** The records follows **

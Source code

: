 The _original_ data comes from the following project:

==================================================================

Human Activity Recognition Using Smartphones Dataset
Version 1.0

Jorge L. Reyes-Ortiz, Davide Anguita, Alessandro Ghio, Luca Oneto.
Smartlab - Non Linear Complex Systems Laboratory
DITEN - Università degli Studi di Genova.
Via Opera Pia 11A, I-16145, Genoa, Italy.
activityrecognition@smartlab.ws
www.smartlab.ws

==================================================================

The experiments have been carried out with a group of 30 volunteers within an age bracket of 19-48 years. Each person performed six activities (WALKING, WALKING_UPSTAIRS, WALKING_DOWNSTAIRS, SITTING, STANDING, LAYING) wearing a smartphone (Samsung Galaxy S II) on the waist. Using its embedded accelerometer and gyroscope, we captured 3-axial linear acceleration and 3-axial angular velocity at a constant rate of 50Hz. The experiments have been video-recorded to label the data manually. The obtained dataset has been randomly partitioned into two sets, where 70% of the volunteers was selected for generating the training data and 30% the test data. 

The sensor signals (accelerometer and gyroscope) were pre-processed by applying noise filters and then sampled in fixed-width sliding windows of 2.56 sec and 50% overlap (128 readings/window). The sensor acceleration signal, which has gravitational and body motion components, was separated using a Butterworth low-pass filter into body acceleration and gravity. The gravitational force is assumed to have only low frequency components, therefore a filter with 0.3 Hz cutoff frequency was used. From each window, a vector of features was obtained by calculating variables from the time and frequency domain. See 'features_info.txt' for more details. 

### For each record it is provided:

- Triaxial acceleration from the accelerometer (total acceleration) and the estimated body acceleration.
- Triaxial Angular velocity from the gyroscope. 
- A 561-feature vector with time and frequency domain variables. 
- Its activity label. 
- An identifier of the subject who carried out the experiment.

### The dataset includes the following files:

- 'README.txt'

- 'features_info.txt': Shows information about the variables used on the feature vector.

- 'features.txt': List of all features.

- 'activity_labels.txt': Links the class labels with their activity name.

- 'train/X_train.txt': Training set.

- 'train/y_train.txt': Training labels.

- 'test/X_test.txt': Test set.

** End of The records **

Task item
Transcribe, please, every line from the first line of the listing above through the line with "Jorge L. Reyes-Ortiz, Davide". Keep both ends and nothing else.

Result of the exercise
Source code

: The _original_ data comes from the following project:

==================================================================

Human Activity Recognition Using Smartphones Dataset
Version 1.0

Jorge L. Reyes-Ortiz, Davide Anguita, Alessandro Ghio, Luca Oneto.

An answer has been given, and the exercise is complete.